This spec focuses on the points of extension where the existing D3D12 Video Encode API needs new structures to support new driver metadata stats output per frame blocks. The rest of the D3D12 Encode API will remain unmodified for this feature unless explicited in this spec. The next sections detail the API and DDI for video encoding. In many cases, the DDI is extremely similar to the API. The structures and enumerations which are basically the same (differing solely in name convention) are not repeated in the this specification.
typedef enum D3D12_VIDEO_ENCODER_OPTIONAL_METADATA_ENABLE_FLAGS
{
…
D3D12_VIDEO_ENCODER_OPTIONAL_METADATA_ENABLE_FLAG_NONE = 0x0,
D3D12_VIDEO_ENCODER_OPTIONAL_METADATA_ENABLE_FLAG_QP_MAP = 0x1,
D3D12_VIDEO_ENCODER_OPTIONAL_METADATA_ENABLE_FLAG_SATD_MAP = 0x2,
D3D12_VIDEO_ENCODER_OPTIONAL_METADATA_ENABLE_FLAG_RC_BIT_ALLOCATION_MAP = 0x4,
} D3D12_VIDEO_ENCODER_OPTIONAL_METADATA_ENABLE_FLAGS;
Indicates which optional metadata features are enabled. Future flags here can determine new optional parameters to D3D12_VIDEO_ENCODER_RESOLVE_METADATA_OUTPUT_ARGUMENTS1
associated with each new flag.
D3D12_VIDEO_ENCODER_OPTIONAL_METADATA_ENABLE_FLAG_NONE
Indicates that no additional optional metadata is present. Please note that all previously existing metadata/stats that were not optional are still mandatory for app back-compat.
D3D12_VIDEO_ENCODER_OPTIONAL_METADATA_ENABLE_FLAG_QP_MAP
Indicates that QPMap output in metadata is enabled. The reported QP values by the driver must be the final QP values used to encode each block (e.g including any QP delta map added on top of the QP value calculated by the driver/hardware rate control algorithm).

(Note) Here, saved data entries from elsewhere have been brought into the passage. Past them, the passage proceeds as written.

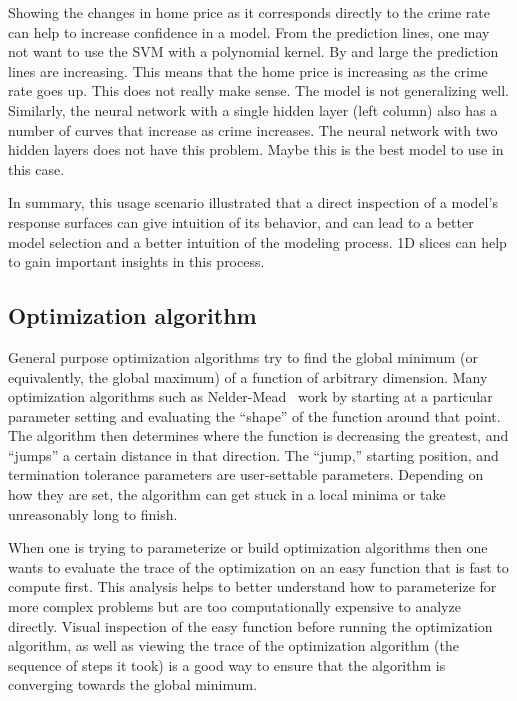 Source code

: Showing the changes in home price as it corresponds directly to the crime rate
can help to increase confidence in a model.  From the prediction lines, one may
not want to use the SVM with a polynomial kernel. By and large the prediction
lines are increasing. This means that the home price is increasing as the crime
rate goes up. This does not really make sense. The model is not generalizing
well. Similarly, the neural network with a single hidden layer (left column)
also has a number of curves that increase as crime increases. The neural
network with two hidden layers does not have this problem. Maybe this is the
best model to use in this case.

In summary, this usage scenario illustrated that a direct inspection of a
model's response surfaces can give intuition of its behavior, and can lead to a
better model selection and a better intuition of the modeling process. 1D
slices can help to gain important insights in this process. 

\subsection{Optimization algorithm}
\label{sec:optimization}

General purpose optimization algorithms try to find the global minimum (or
equivalently, the global maximum) of a function of arbitrary dimension.  Many
optimization algorithms such as Nelder-Mead~\cite{Nelder:1965} work by starting
at a particular parameter setting and evaluating the ``shape'' of the function
around that point.  The algorithm then determines where the function is
decreasing the greatest, and ``jumps'' a certain distance in that direction.
The ``jump,'' starting position, and termination tolerance parameters are
user-settable parameters. Depending on how they are set, the algorithm can get
stuck in a local minima or take unreasonably long to finish.

When one is trying to parameterize or build optimization algorithms then
one wants to evaluate the trace of the optimization on an easy function
that is fast to compute first. This analysis helps to better understand how to parameterize for more complex problems
but are
too computationally expensive to analyze directly. 
Visual inspection of the easy function before running the optimization algorithm, as well as
viewing the trace of the optimization algorithm (the sequence of steps it took) is a good way to ensure that the algorithm is converging towards the global
minimum. 

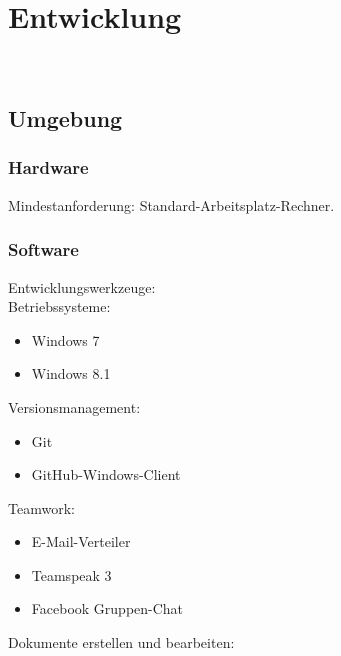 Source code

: %
%


\chapter{Entwicklung}
\label{EW}~\\


\section{Umgebung}
\label{EW:Umgebung}


\subsection{Hardware}


Mindestanforderung: Standard-Arbeitsplatz-Rechner.


\subsection{Software}

Entwicklungswerkzeuge:\\

Betriebssysteme:

\begin{itemize}

\item Windows 7
\item Windows 8.1

\end{itemize}

Versionsmanagement:

\begin{itemize}

\item Git
\item GitHub-Windows-Client

\end{itemize}

Teamwork:

\begin{itemize}

\item E-Mail-Verteiler
\item Teamspeak 3
\item Facebook Gruppen-Chat

\end{itemize}

Dokumente erstellen und bearbeiten:

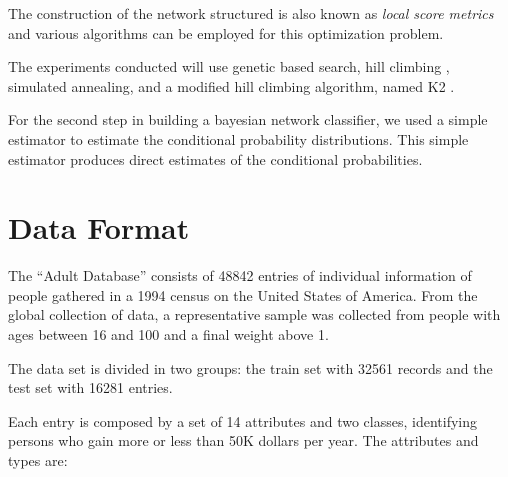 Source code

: \documentclass[a4paper]{llncs}
\begin{document}
The construction of the network structured is also known as
\textit{local score metrics} and various algorithms can be employed for this optimization problem.

The experiments conducted will use genetic based search, hill climbing \cite{bayes3}, simulated annealing,
and a modified hill climbing algorithm, named K2 \cite{bayes2}.

For the second step in building a bayesian network classifier, we used a
simple estimator to estimate the conditional probability distributions.
This simple estimator produces
direct estimates of the conditional probabilities. \cite{bayes_weka}

\section{Data Format}

The ``Adult Database'' consists of 48842 entries of individual information of 
people gathered in a 1994 census on the United States of America. From the
global collection of data, a representative sample was collected from people
with ages between 16 and 100 and a final weight above 1.

The data set is divided in two groups: the train set with 32561 records and the test set with 16281 entries.

Each entry is composed by a set of 14 attributes and two classes, identifying
persons who gain more or less than 50K dollars per year. The attributes and types are:
\end{document}
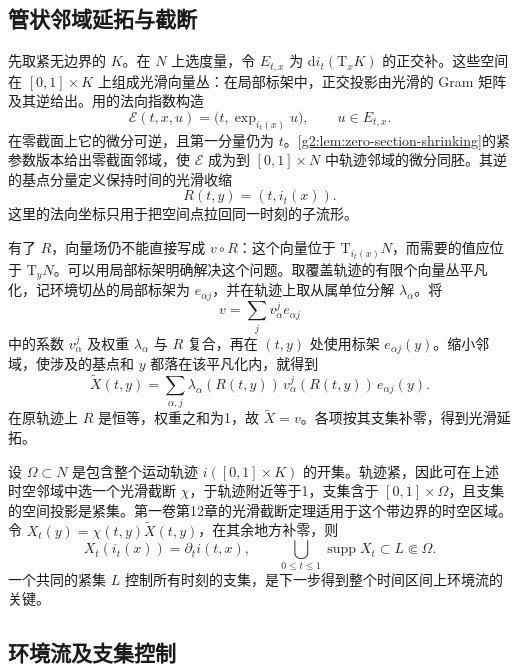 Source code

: \subsection{管状邻域延拓与截断}
\label{g2:subsec:1505:02}

先取紧无边界的 \(K\)。在 \(N\) 上选度量，令 \(E_{t,x}\) 为 \(\mathrm{d}i_t(\mathrm{T}_xK)\) 的正交补。这些空间在 \([0,1]\times K\) 上组成光滑向量丛：在局部标架中，正交投影由光滑的 Gram 矩阵及其逆给出。用的法向指数构造
\[
	\mathcal E(t,x,u)=\bigl(t,\exp_{i_t(x)}u\bigr),\qquad u\in E_{t,x}.
\]
在零截面上它的微分可逆，且第一分量仍为 \(t\)。\cref{g2:lem:zero-section-shrinking}的紧参数版本给出零截面邻域，使 \(\mathcal E\) 成为到 \([0,1]\times N\) 中轨迹邻域的微分同胚。其逆的基点分量定义保持时间的光滑收缩
\[
	R(t,y)=(t,i_t(x)).
\]
这里的法向坐标只用于把空间点拉回同一时刻的子流形。

\ProseParagraphBreak

有了 \(R\)，向量场仍不能直接写成 \(v\circ R\)：这个向量位于 \(\mathrm{T}_{i_t(x)}N\)，而需要的值应位于 \(\mathrm{T}_yN\)。可以用局部标架明确解决这个问题。取覆盖轨迹的有限个向量丛平凡化，记环境切丛的局部标架为 \(e_{\alpha j}\)，并在轨迹上取从属单位分解 \(\lambda_\alpha\)。将
\[
	v=\sum_j v_\alpha^j e_{\alpha j}
\]
中的系数 \(v_\alpha^j\) 及权重 \(\lambda_\alpha\) 与 \(R\) 复合，再在 \((t,y)\) 处使用标架 \(e_{\alpha j}(y)\)。缩小邻域，使涉及的基点和 \(y\) 都落在该平凡化内，就得到
\[
	\widetilde X(t,y)=\sum_{\alpha,j}\lambda_\alpha(R(t,y))\,
	v_\alpha^j(R(t,y))\,e_{\alpha j}(y).
\]
在原轨迹上 \(R\) 是恒等，权重之和为1，故 \(\widetilde X=v\)。各项按其支集补零，得到光滑延拓。

\ProseParagraphBreak

设 \(\Omega\subset N\) 是包含整个运动轨迹 \(i([0,1]\times K)\) 的开集。轨迹紧，因此可在上述时空邻域中选一个光滑截断 \(\chi\)，于轨迹附近等于1，支集含于 \([0,1]\times\Omega\)，且支集的空间投影是紧集。第一卷第12章的光滑截断定理适用于这个带边界的时空区域。令 \(X_t(y)=\chi(t,y)\widetilde X(t,y)\)，在其余地方补零，则
\[
	X_t(i_t(x))=\partial_ti(t,x),\qquad
	\bigcup_{0\le t\le1}\operatorname{supp}X_t\subset L\Subset\Omega.
\]
一个共同的紧集 \(L\) 控制所有时刻的支集，是下一步得到整个时间区间上环境流的关键。

\subsection{环境流及支集控制}
\label{g2:subsec:1505:03}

The user must check D3D12_VIDEO_ENCODER_SUPPORT_FLAG_PER_BLOCK_QP_MAP_METADATA_AVAILABLE
first before using this flag. When user sets D3D12_VIDEO_ENCODER_OPTIONAL_METADATA_ENABLE_FLAG_QP_MAP
, the driver will write the QP value used per each block of the encoded frame along with the rest of the metadata. If the flag is not set by the user, the driver can avoid calculating this metadata during the frame encoding, and the metadata won't contain it, even when supported by the driver. This is done to avoid performance hits of collecting this information unless required by the customer.
D3D12_VIDEO_ENCODER_OPTIONAL_METADATA_ENABLE_FLAG_SATD_MAP
Indicates that SATD output in metadata is enabled. The reported SATD values by the driver must be before quantization and for each block.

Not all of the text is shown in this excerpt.